Question

Remove character from Fasta IDs -- python

0

Entering edit mode

5.6 years ago

Amaranta_Remedios • 0

Hi,

Sorry if this questions seems obvious, I am pretty new at python. So I need some help to complete this code. I have a fasta file that looks like this:

>gene_name1|other
AAAAAAAATTTTTA
>gene_name2|other
TTTTTGGGGGAAA
>|gene_name3
TTTTTTTCCCCCCC
>|gene_name4
AAAAAATTTTTTTCC
....

Ideally I want to remove | whenever it appears at the beginning of the ID, not anywhere else. So I wrote a python code that does that, but I cannot get the output I want into a file. I can however get the output and copy/paste and arrange it myself. But I would like to find a solution on python.

My code so far:

from Bio import SeqIO
original_file = "sequences.fasta"
corrected_file = "./corrected.fasta"

with open(original_file) as original, open(corrected_file, 'w') as corrected:
records = SeqIO.parse(original_file, 'fasta')

for record in records:
if record.id[0]) == "|":
    print (">",record.id[1:], "\n",
           record.seq)
else:
    print(">",record.id, "\n", record.seq)

result:

>gene_name1|other
AAAAAAAATTTTTA
>gene_name2|other
TTTTTGGGGGAAA
>gene_name3
TTTTTTTCCCCCCC
>gene_name4
AAAAAATTTTTTTCC

Can anyone help me to correct the code and print the output onto a fasta file. Thanks !

python • 2.5k views

ADD COMMENT • link updated 5.6 years ago by Corentin ▴ 620 • written 5.6 years ago by Amaranta_Remedios • 0

2

Entering edit mode

or not using python : sed 's/^>|/>/' input.fa

ADD REPLY • link 5.6 years ago by Pierre Lindenbaum 166k

0

Entering edit mode

Love it! But I am trying to learn python. Still super appreciated.

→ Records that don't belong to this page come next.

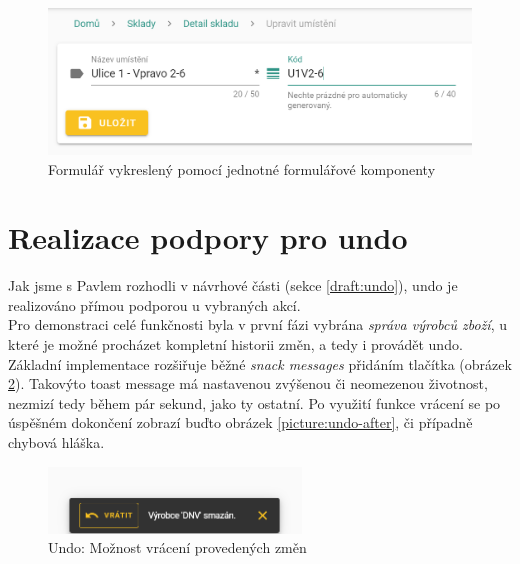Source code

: \begin{figure}[]
\includegraphics[width=\textwidth]{../png/app/form_stock_location.png}
\caption{Formulář vykreslený pomocí jednotné formulářové komponenty} \label{picture:form-stock-location}
\end{figure}


\section{Realizace podpory pro undo}\label{implementation:undo}

Jak jsme s Pavlem rozhodli v návrhové části (sekce \ref{draft:undo}), undo je realizováno přímou podporou u vybraných akcí.\\
Pro demonstraci celé funkčnosti byla v první fázi vybrána \emph{správa výrobců zboží}, u které je možné procházet kompletní historii změn, a tedy i provádět undo. Základní implementace rozšiřuje běžné \emph{snack messages} přidáním tlačítka  (obrázek \ref{picture:undo}). Takovýto toast message má nastavenou zvýšenou či neomezenou životnost, nezmizí tedy během pár sekund, jako ty ostatní. Po využití funkce vrácení se po úspěšném dokončení zobrazí buďto obrázek \ref{picture:undo-after}, či případně chybová hláška.

\begin{figure}[]
\includegraphics[width=0.6\textwidth]{../png/app/undo_snack.png}
\caption{Undo: Možnost vrácení provedených změn} \label{picture:undo}
\end{figure}

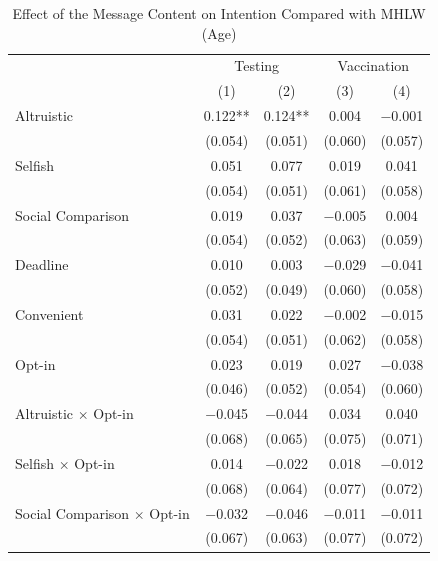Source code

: \documentclass[
]{article}
\begin{document}
\begin{table}

\caption{\label{tab:reg-int-woA}Effect of the Message Content on Intention Compared with MHLW (Age)}
\centering
\fontsize{9}{11}\selectfont
\begin{threeparttable}
\begin{tabular}[t]{lcccc}
\toprule
\multicolumn{1}{c}{ } & \multicolumn{2}{c}{Testing} & \multicolumn{2}{c}{Vaccination} \\
\cmidrule(l{3pt}r{3pt}){2-3} \cmidrule(l{3pt}r{3pt}){4-5}
  & (1) & (2) & (3) & (4)\\
\midrule
Altruistic & \num{0.122}** & \num{0.124}** & \num{0.004} & \num{-0.001}\\
 & (\num{0.054}) & (\num{0.051}) & (\num{0.060}) & (\num{0.057})\\
Selfish & \num{0.051} & \num{0.077} & \num{0.019} & \num{0.041}\\
 & (\num{0.054}) & (\num{0.051}) & (\num{0.061}) & (\num{0.058})\\
Social Comparison & \num{0.019} & \num{0.037} & \num{-0.005} & \num{0.004}\\
 & (\num{0.054}) & (\num{0.052}) & (\num{0.063}) & (\num{0.059})\\
Deadline & \num{0.010} & \num{0.003} & \num{-0.029} & \num{-0.041}\\
 & (\num{0.052}) & (\num{0.049}) & (\num{0.060}) & (\num{0.058})\\
Convenient & \num{0.031} & \num{0.022} & \num{-0.002} & \num{-0.015}\\
 & (\num{0.054}) & (\num{0.051}) & (\num{0.062}) & (\num{0.058})\\
Opt-in & \num{0.023} & \num{0.019} & \num{0.027} & \num{-0.038}\\
 & (\num{0.046}) & (\num{0.052}) & (\num{0.054}) & (\num{0.060})\\
Altruistic $\times$ Opt-in & \num{-0.045} & \num{-0.044} & \num{0.034} & \num{0.040}\\
 & (\num{0.068}) & (\num{0.065}) & (\num{0.075}) & (\num{0.071})\\
Selfish $\times$ Opt-in & \num{0.014} & \num{-0.022} & \num{0.018} & \num{-0.012}\\
 & (\num{0.068}) & (\num{0.064}) & (\num{0.077}) & (\num{0.072})\\
Social Comparison $\times$ Opt-in & \num{-0.032} & \num{-0.046} & \num{-0.011} & \num{-0.011}\\
 & (\num{0.067}) & (\num{0.063}) & (\num{0.077}) & (\num{0.072})\\

\end{tabular}
\end{threeparttable}
\end{table}
\end{document}
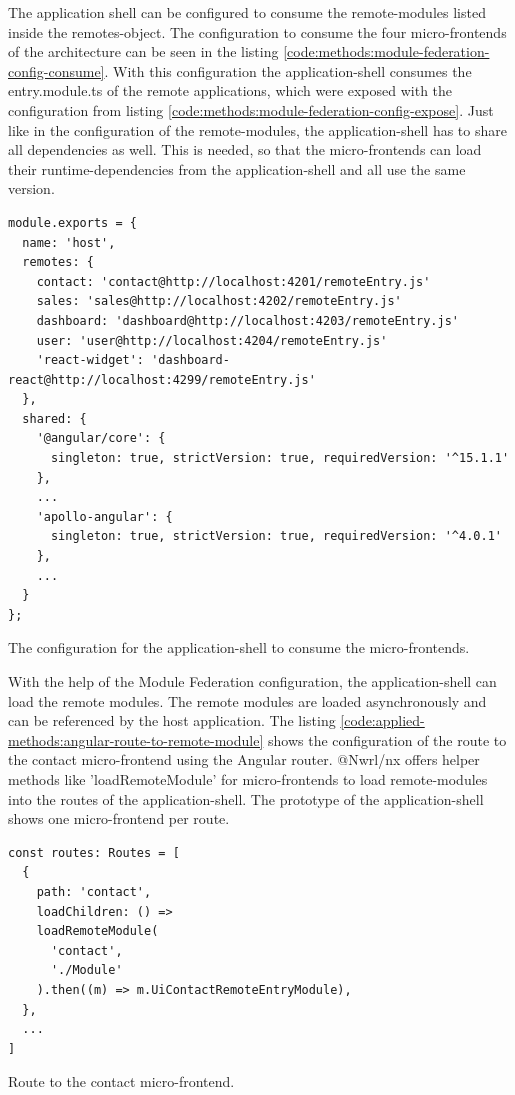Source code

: 
\noindent The application shell can be configured to consume the remote-modules listed inside the remotes-object. The configuration to consume the four micro-frontends of the architecture can be seen in the listing \ref{code:methods:module-federation-config-consume}. With this configuration the application-shell consumes the entry.module.ts of the remote applications, which were exposed with the configuration from listing \ref{code:methods:module-federation-config-expose}. Just like in the configuration of the remote-modules, the application-shell has to share all dependencies as well. This is needed, so that the micro-frontends can load their runtime-dependencies from the application-shell and all use the same version.

\ifshowListings
\begin{listing}[H]
    \begin{verbatim}
module.exports = {
  name: 'host',
  remotes: {
    contact: 'contact@http://localhost:4201/remoteEntry.js'
    sales: 'sales@http://localhost:4202/remoteEntry.js'
    dashboard: 'dashboard@http://localhost:4203/remoteEntry.js'
    user: 'user@http://localhost:4204/remoteEntry.js'
    'react-widget': 'dashboard-react@http://localhost:4299/remoteEntry.js'
  },
  shared: {
    '@angular/core': {
      singleton: true, strictVersion: true, requiredVersion: '^15.1.1' 
    },
    ...
    'apollo-angular': { 
      singleton: true, strictVersion: true, requiredVersion: '^4.0.1' 
    },
    ...
  }
};
    \end{verbatim}
    \caption{The configuration for the application-shell to consume the micro-frontends.}\label{code:applied-methods:module-federation-config-consume}
\end{listing}
\fi

\noindent With the help of the Module Federation configuration, the application-shell can load the remote modules. The remote modules are loaded asynchronously and can be referenced by the host application. The listing \ref{code:applied-methods:angular-route-to-remote-module} shows the configuration of the route to the contact micro-frontend using the Angular router. @Nwrl/nx offers helper methods like 'loadRemoteModule' for micro-frontends to load remote-modules into the routes of the application-shell. The prototype of the application-shell shows one micro-frontend per route.

\ifshowListings
\begin{listing}[H]
    \begin{verbatim}
const routes: Routes = [
  {
    path: 'contact',
    loadChildren: () =>
    loadRemoteModule(
      'contact',
      './Module'
    ).then((m) => m.UiContactRemoteEntryModule),
  },
  ...
]
    \end{verbatim}
    \caption{Route to the contact micro-frontend.}\label{code:applied-methods:angular-route-to-remote-module}
\end{listing}
\fi

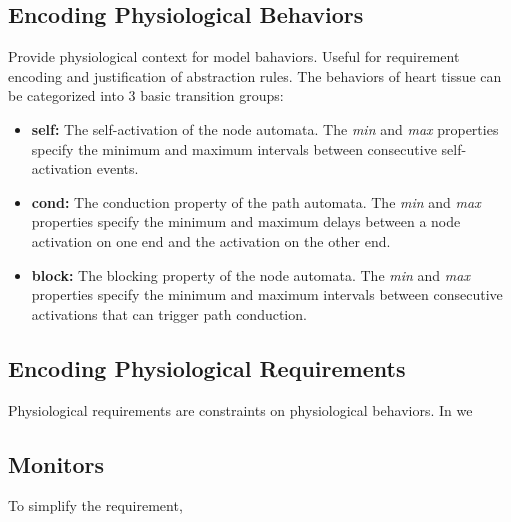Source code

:\subsection{Encoding Physiological Behaviors}
Provide physiological context for model bahaviors. Useful for requirement encoding and justification of abstraction rules. The behaviors of heart tissue can be categorized into 3 basic transition groups:

\begin{itemize}
	\item \textbf{self:} The self-activation of the node automata. The \emph{min} and \emph{max} properties specify the minimum and maximum intervals between consecutive self-activation events.
	\item \textbf{cond:} The conduction property of the path automata. The \emph{min} and \emph{max} properties specify the minimum and maximum delays between a node activation on one end and the activation on the other end.
	\item \textbf{block:} The blocking property of the node automata. The \emph{min} and \emph{max} properties specify the minimum and maximum intervals between consecutive activations that can trigger path conduction.
\end{itemize}

\subsection{Encoding Physiological Requirements}
Physiological requirements are constraints on physiological behaviors. In \cite{iccps10} we 

\subsection{Monitors}
To simplify the requirement, \cite{iccps10}
%
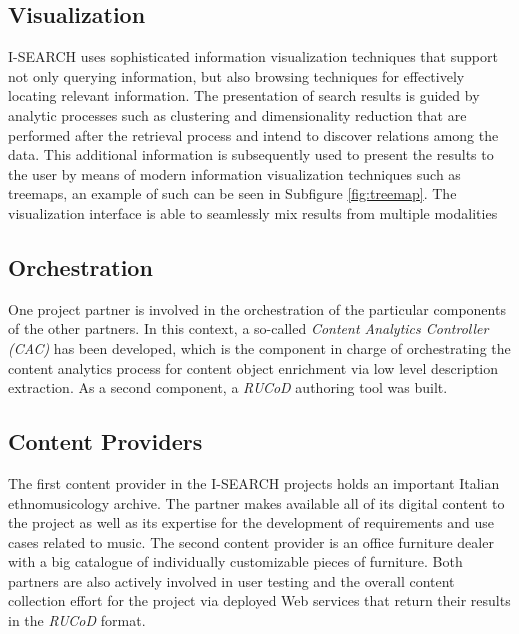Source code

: \documentclass{acm_proc_article-sp}
\let\oldemph\emph
\renewcommand{\emph}[1]{\oldemph{\fontsize{9}{9}\selectfont #1}}
\begin{document}
\subsection{Visualization}
\mbox{I-SEARCH} uses sophisticated information visualization techniques that support not only querying information, but also browsing techniques for effectively locating relevant information.
The presentation of search results is guided by analytic processes such as clustering and dimensionality reduction that are performed after the retrieval process and intend to discover relations among the data.
This additional information is subsequently used to present the results to the user by means of modern information visualization techniques such as treemaps, an example of such can be seen in Subfigure \autoref{fig:treemap}.
The visualization interface is able to seamlessly mix results from multiple modalities
 
\subsection{Orchestration}
One project partner is involved in the orchestration of the particular components of the other partners.
In this context, a so-called \emph{Content Analytics Controller (CAC)} has been developed, which is the component in charge of orchestrating the content analytics process for content object enrichment via low level description extraction.
As a second component, a \emph{RUCoD} authoring tool was built.

\subsection{Content Providers}
The first content provider in the \mbox{I-SEARCH} projects holds an important Italian ethnomusicology archive.
The partner makes available all of its digital content to the project as well as its expertise for the development of requirements and use cases related to music.
The second content provider is an office furniture dealer with a big catalogue of individually customizable pieces of furniture. 
Both partners are also actively involved in user testing and the overall content collection effort for the project via deployed Web services that return their results in the \emph{RUCoD} format.
\end{document}
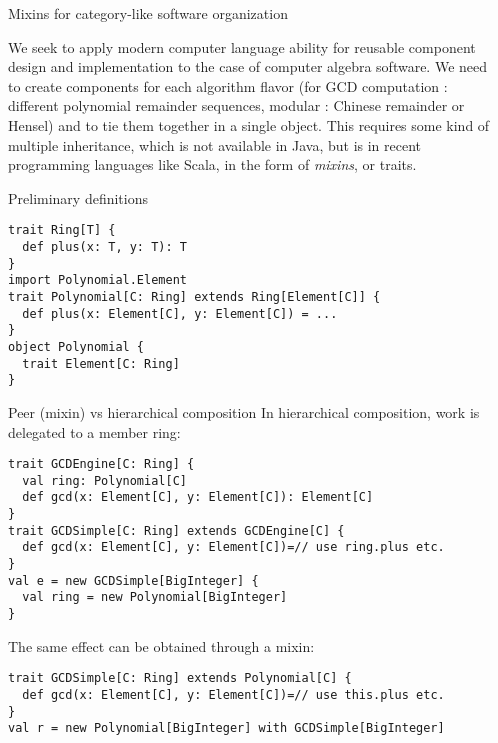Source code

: \documentclass[final]{beamer}
\begin{document}
\begin{frame}[fragile]
\begin{columns}[t]
\begin{column}{.3\linewidth}
\end{column}

\begin{column}{.3\linewidth}
 
  \begin{block}{\large Mixins for category-like software organization}
{\footnotesize 
We seek to apply modern computer language ability for reusable
component design and implementation to the case of computer algebra
software. We need to create components for each algorithm flavor
(for GCD computation : different polynomial remainder sequences,
modular : Chinese remainder or Hensel) and to tie them together
in a single object. This requires some kind of multiple inheritance,
which is not available in Java, but is in recent programming
languages like Scala, in the form of {\em mixins}, or traits.
\par}\par
  \end{block}
  \hfill
  \begin{block}{\large Preliminary definitions}
\scriptsize
\begin{lstlisting}
trait Ring[T] {
  def plus(x: T, y: T): T
}
import Polynomial.Element
trait Polynomial[C: Ring] extends Ring[Element[C]] {
  def plus(x: Element[C], y: Element[C]) = ...
}
object Polynomial {
  trait Element[C: Ring]
}
\end{lstlisting}
  \end{block}
  \hfill
  \begin{block}{\large Peer (mixin) vs hierarchical composition}
\scriptsize
{\footnotesize In hierarchical composition, work is delegated to
a member ring:}\par
\begin{lstlisting}
trait GCDEngine[C: Ring] {
  val ring: Polynomial[C]
  def gcd(x: Element[C], y: Element[C]): Element[C]
}
trait GCDSimple[C: Ring] extends GCDEngine[C] {
  def gcd(x: Element[C], y: Element[C])=// use ring.plus etc.
}
val e = new GCDSimple[BigInteger] {
  val ring = new Polynomial[BigInteger]
}
\end{lstlisting}
{\footnotesize The same effect can be obtained through a mixin:}\par
\begin{lstlisting}
trait GCDSimple[C: Ring] extends Polynomial[C] {
  def gcd(x: Element[C], y: Element[C])=// use this.plus etc.
}
val r = new Polynomial[BigInteger] with GCDSimple[BigInteger]
\end{lstlisting}
  \end{block}

\end{column}

\end{columns}

\vfill
\end{frame}
\end{document}
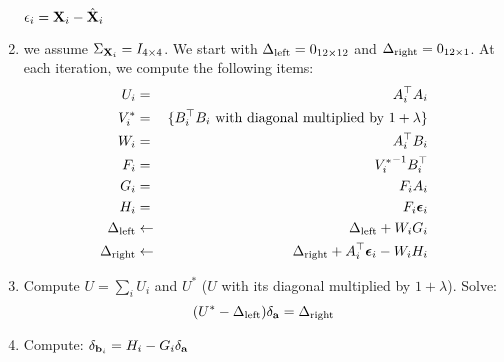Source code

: \begin{enumerate}
$\mathbf{\epsilon}_i=\mathbf{X}_i-\hat{\mathbf{X}}_i$
 \item we assume $\Sigma_{\mathbf{X}_i}={I_{4 \times 4}}$. We start with $\Delta_\text{left}={0_{12 \times 12}}$ and $\Delta_\text{right}={0_{12 \times 1}}$. At each iteration, we compute the following items:
 \begin{eqnarray*}
  U_i &= & A_i^\top A_i \\
  V_i^* &= &\{B_i^\top B_i \text{ with diagonal multiplied by } 1+\lambda \}\\
  W_i &= &A_i^\top B_i \\
  F_i &= &{V_i^*}^{-1} B_i^\top \\
  G_i &= &F_i A_i \\
  H_i &= &F_i \bm{\epsilon}_i \\
  \Delta_\text{left} &\leftarrow &\Delta_\text{left} + W_i G_i \\
  \Delta_\text{right} &\leftarrow &\Delta_\text{right} + A_i^\top \bm{\epsilon}_i -W_i H_i
 \end{eqnarray*}
\item Compute $U=\sum_i U_i$ and $U^*$ ($U$ with its diagonal multiplied by  $1+\lambda$). Solve: $$( U^* - \Delta_\text{left} ) \delta_{\mathbf{a}} =\Delta_\text{right}$$

\item Compute: $\delta_{\mathbf{b}_i}=H_i-G_i \delta_{\mathbf{a}}$
\end{enumerate}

ADD REPLY • link 5.6 years ago by Amaranta_Remedios • 0

1

Entering edit mode

Check how to write to file in python https://www.guru99.com/reading-and-writing-files-in-python.html

ADD REPLY • link 5.6 years ago by JC 13k

0

Entering edit mode

You can use a list to collect all the corrected lines first, then write them into a file.

ADD REPLY • link 5.6 years ago by shoujun.gu ▴ 350

0

Entering edit mode

No need to store the reads, that's only going to use memory

ADD REPLY • link 5.6 years ago by WouterDeCoster 48k

score 1 · Answer 1 · 2019-11-06

1

Entering edit mode

5.6 years ago

Eric Lim ★ 2.2k

Since you're already using SeqIO to process incoming fasta, the easiest and quickest way is to reuse record and replace print with SeqIO.write. Everything else is the same.

for record in records:
  if record.id.startswith('|'):
    record.id = record.id[1:]
    record.description = ''
  SeqIO.write(record, corrected, 'fasta')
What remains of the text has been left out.